Он схватил руку, еще мягкую, но эта рука уже никогда его не обнимет.
Его мать отошла, когда рядом не было никого, даже какой-нибудь г-жи Бланке. Она была одна. Эмиль тогда уже был женат. Несколько недель ей нездоровилось, но она оставалась на ногах и хлопотала по хозяйству. Каждый вечер он приходил к ней, приносил сласти, фрукты. Он нашел ее на кухне, на полу, с открытыми глазами.
Иногда ему бывает страшно: вдруг, вернувшись домой, он найдет Маргариту мертвой в одной из комнат.
Между тремя женщинами не было ни малейшего сходства — ни между матерью и Анжелой, ни между ними обеими и Маргаритой, но в дремоте он их смешивал. Особенно голоса, словечки, фразы. И наверно, какое-то недоверие в глазах. Как знать, может быть, то, что их роднило, заключалось не в них, а в нем самом, в том чувстве страха, которое он испытывал еще в детстве, всегда зная за собой какую-нибудь вину; в чувстве неловкости, неисполненного долга, в сознании того, что он сделал не все, что следовало, и заслуживает порицания.

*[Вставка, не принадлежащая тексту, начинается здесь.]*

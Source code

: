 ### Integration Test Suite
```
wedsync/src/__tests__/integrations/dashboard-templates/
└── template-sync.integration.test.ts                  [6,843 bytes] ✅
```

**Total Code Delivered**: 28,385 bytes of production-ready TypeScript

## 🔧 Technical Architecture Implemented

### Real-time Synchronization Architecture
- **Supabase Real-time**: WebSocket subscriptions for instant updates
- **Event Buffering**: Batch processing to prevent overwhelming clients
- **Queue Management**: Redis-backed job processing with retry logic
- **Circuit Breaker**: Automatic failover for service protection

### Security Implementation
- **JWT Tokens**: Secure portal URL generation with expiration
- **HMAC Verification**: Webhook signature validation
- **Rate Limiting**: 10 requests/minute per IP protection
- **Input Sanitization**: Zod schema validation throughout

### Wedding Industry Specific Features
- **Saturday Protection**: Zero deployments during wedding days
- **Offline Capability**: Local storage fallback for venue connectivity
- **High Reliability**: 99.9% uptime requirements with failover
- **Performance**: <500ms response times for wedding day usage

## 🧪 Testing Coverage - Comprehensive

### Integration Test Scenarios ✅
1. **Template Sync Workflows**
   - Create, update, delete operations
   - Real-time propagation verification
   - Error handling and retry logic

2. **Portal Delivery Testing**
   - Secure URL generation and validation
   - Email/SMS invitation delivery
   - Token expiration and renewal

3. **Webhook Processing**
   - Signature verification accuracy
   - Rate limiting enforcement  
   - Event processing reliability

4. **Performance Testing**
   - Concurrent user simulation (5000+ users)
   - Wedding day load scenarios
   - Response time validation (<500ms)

Какая разница, когда это случилось — в июне, июле, августе? Во всяком случае, в то время Маргарита вконец извелась и ни минуты не могла усидеть на месте. Несколько дней Буэн не ходил следом за ней по магазинам. Он вожделел к Нелли. В конце концов наведался туда, задал, как всегда, безмолвный вопрос, получил сигнал и по пятам за ней пошел в кухню.
— У тебя появились прежние замашки. Жена не ревнует?

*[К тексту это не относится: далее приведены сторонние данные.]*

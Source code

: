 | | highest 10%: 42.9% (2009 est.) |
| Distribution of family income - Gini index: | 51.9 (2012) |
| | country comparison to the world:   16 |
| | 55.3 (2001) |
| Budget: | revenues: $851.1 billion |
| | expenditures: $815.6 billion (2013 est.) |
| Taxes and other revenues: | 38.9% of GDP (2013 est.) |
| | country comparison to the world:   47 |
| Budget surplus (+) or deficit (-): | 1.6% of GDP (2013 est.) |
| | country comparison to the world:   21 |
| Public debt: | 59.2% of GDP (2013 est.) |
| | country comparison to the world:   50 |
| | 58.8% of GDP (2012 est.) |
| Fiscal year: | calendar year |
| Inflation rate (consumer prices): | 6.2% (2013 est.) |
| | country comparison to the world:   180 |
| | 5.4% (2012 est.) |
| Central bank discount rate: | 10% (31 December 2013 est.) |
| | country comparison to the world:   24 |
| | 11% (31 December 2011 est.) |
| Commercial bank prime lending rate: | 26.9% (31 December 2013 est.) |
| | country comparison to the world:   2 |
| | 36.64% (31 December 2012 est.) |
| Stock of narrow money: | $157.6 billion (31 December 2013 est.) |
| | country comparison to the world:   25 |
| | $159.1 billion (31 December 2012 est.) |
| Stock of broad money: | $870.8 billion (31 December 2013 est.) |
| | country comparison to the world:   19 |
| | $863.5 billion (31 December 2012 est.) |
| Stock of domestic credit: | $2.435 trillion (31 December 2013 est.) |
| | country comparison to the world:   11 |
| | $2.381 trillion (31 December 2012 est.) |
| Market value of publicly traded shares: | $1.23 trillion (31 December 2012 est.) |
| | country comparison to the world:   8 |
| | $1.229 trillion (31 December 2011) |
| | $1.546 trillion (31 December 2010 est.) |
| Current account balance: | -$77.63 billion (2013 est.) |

— Мы с ней не разговариваем.
— Кроме шуток?
— Истинная правда.
— Погоди… Больно.
Долгое молчание. Дыхание у него пресеклось. Потом Нелли одернула подол и продолжала, не теряя нити разговора:
— Выходит, вы живете вместе, в одном доме, и ни слова друг другу не говорите?
— Ей-богу, так.
— А если надо что-то сказать друг дружке?
— Пишем записки.
— К примеру: “Хочу заняться с тобой любовью”.
— Этим мы никогда не занимались.
— Она тебя не возбуждает? Или сама не хочет?
— Все вместе. Не знаю.
Буэну хотелось выговориться, но он уже злился на себя за это, словно, упомянув о Маргарите в болтовне с Нелли, он совершил нечто недостойное, неделикатное.
Он сидел у стойки со стаканом сансерского в руке, как вдруг, обернувшись и выглянув на залитую солнцем улицу, ясно увидел жену: она шла по тротуару с женщиной лет на десять моложе — он уже замечал эту особу в магазинах. Обе шли медленно, словно вели неторопливый разговор. Может быть, Маргарита сейчас тоже говорит о нем?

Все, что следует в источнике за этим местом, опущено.